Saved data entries
#####
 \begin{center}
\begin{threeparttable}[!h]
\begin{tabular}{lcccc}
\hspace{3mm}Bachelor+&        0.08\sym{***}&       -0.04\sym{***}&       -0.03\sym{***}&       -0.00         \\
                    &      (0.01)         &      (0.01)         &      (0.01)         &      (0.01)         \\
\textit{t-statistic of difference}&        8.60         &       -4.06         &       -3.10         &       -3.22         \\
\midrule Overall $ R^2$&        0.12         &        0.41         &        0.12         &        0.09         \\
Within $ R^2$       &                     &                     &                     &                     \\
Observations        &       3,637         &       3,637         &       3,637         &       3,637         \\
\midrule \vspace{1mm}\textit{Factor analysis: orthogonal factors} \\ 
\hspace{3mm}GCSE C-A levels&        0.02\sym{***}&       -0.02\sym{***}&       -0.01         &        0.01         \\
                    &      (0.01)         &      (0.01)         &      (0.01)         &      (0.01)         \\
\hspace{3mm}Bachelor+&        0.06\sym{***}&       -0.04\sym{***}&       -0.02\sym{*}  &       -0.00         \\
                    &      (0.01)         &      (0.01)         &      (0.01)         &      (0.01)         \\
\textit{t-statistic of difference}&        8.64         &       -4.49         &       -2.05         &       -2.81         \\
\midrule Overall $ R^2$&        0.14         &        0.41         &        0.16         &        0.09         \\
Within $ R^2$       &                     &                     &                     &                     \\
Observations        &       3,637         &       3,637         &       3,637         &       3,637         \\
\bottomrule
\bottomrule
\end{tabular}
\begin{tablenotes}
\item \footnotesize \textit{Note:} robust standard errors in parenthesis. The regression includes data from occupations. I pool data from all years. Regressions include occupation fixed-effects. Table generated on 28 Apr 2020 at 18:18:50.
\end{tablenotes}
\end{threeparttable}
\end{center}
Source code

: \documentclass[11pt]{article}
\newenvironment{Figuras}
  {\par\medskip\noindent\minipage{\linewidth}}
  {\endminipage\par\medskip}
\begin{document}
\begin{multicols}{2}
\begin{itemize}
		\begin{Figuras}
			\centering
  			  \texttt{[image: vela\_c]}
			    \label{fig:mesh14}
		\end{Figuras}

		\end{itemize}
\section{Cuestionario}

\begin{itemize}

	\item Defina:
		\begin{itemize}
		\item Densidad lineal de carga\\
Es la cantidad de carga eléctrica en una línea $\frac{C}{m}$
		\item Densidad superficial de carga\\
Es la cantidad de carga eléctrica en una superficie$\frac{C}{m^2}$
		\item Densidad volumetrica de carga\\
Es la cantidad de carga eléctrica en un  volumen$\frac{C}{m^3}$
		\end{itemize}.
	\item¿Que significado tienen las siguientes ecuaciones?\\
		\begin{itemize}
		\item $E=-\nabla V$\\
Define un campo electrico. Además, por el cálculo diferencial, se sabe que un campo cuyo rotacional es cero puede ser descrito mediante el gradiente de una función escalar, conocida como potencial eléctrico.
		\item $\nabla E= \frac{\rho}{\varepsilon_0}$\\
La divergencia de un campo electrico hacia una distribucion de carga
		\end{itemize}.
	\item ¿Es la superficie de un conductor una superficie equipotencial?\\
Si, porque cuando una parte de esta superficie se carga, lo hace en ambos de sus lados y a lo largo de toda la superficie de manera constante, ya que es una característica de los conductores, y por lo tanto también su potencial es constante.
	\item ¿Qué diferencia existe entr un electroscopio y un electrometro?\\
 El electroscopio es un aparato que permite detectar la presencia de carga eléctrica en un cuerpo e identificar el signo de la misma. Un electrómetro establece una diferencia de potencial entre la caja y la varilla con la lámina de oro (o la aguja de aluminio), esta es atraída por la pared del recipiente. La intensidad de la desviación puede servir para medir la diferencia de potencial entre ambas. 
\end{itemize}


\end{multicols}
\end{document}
#####
All the entries above are to be transcribed without any alteration.

**Output**
 \begin{center}
\begin{threeparttable}[!h]
\begin{tabular}{lcccc}
\hspace{3mm}Bachelor+&        0.08\sym{***}&       -0.04\sym{***}&       -0.03\sym{***}&       -0.00         \\
                    &      (0.01)         &      (0.01)         &      (0.01)         &      (0.01)         \\
\textit{t-statistic of difference}&        8.60         &       -4.06         &       -3.10         &       -3.22         \\
\midrule Overall $ R^2$&        0.12         &        0.41         &        0.12         &        0.09         \\
Within $ R^2$       &                     &                     &                     &                     \\
Observations        &       3,637         &       3,637         &       3,637         &       3,637         \\
\midrule \vspace{1mm}\textit{Factor analysis: orthogonal factors} \\ 
\hspace{3mm}GCSE C-A levels&        0.02\sym{***}&       -0.02\sym{***}&       -0.01         &        0.01         \\
                    &      (0.01)         &      (0.01)         &      (0.01)         &      (0.01)         \\
\hspace{3mm}Bachelor+&        0.06\sym{***}&       -0.04\sym{***}&       -0.02\sym{*}  &       -0.00         \\
                    &      (0.01)         &      (0.01)         &      (0.01)         &      (0.01)         \\
\textit{t-statistic of difference}&        8.64         &       -4.49         &       -2.05         &       -2.81         \\
\midrule Overall $ R^2$&        0.14         &        0.41         &        0.16         &        0.09         \\
Within $ R^2$       &                     &                     &                     &                     \\
Observations        &       3,637         &       3,637         &       3,637         &       3,637         \\
\bottomrule
\bottomrule
\end{tabular}
\begin{tablenotes}
\item \footnotesize \textit{Note:} robust standard errors in parenthesis. The regression includes data from occupations. I pool data from all years. Regressions include occupation fixed-effects. Table generated on 28 Apr 2020 at 18:18:50.
\end{tablenotes}
\end{threeparttable}
\end{center}
Source code

: \documentclass[11pt]{article}
\newenvironment{Figuras}
  {\par\medskip\noindent\minipage{\linewidth}}
  {\endminipage\par\medskip}
\begin{document}
\begin{multicols}{2}
\begin{itemize}
		\begin{Figuras}
			\centering
  			  \texttt{[image: vela\_c]}
			    \label{fig:mesh14}
		\end{Figuras}

		\end{itemize}
\section{Cuestionario}

\begin{itemize}

	\item Defina:
		\begin{itemize}
		\item Densidad lineal de carga\\
Es la cantidad de carga eléctrica en una línea $\frac{C}{m}$
		\item Densidad superficial de carga\\
Es la cantidad de carga eléctrica en una superficie$\frac{C}{m^2}$
		\item Densidad volumetrica de carga\\
Es la cantidad de carga eléctrica en un  volumen$\frac{C}{m^3}$
		\end{itemize}.
	\item¿Que significado tienen las siguientes ecuaciones?\\
		\begin{itemize}
		\item $E=-\nabla V$\\
Define un campo electrico. Además, por el cálculo diferencial, se sabe que un campo cuyo rotacional es cero puede ser descrito mediante el gradiente de una función escalar, conocida como potencial eléctrico.
		\item $\nabla E= \frac{\rho}{\varepsilon_0}$\\
La divergencia de un campo electrico hacia una distribucion de carga
		\end{itemize}.
	\item ¿Es la superficie de un conductor una superficie equipotencial?\\
Si, porque cuando una parte de esta superficie se carga, lo hace en ambos de sus lados y a lo largo de toda la superficie de manera constante, ya que es una característica de los conductores, y por lo tanto también su potencial es constante.
	\item ¿Qué diferencia existe entr un electroscopio y un electrometro?\\
 El electroscopio es un aparato que permite detectar la presencia de carga eléctrica en un cuerpo e identificar el signo de la misma. Un electrómetro establece una diferencia de potencial entre la caja y la varilla con la lámina de oro (o la aguja de aluminio), esta es atraída por la pared del recipiente. La intensidad de la desviación puede servir para medir la diferencia de potencial entre ambas. 
\end{itemize}


\end{multicols}
\end{document}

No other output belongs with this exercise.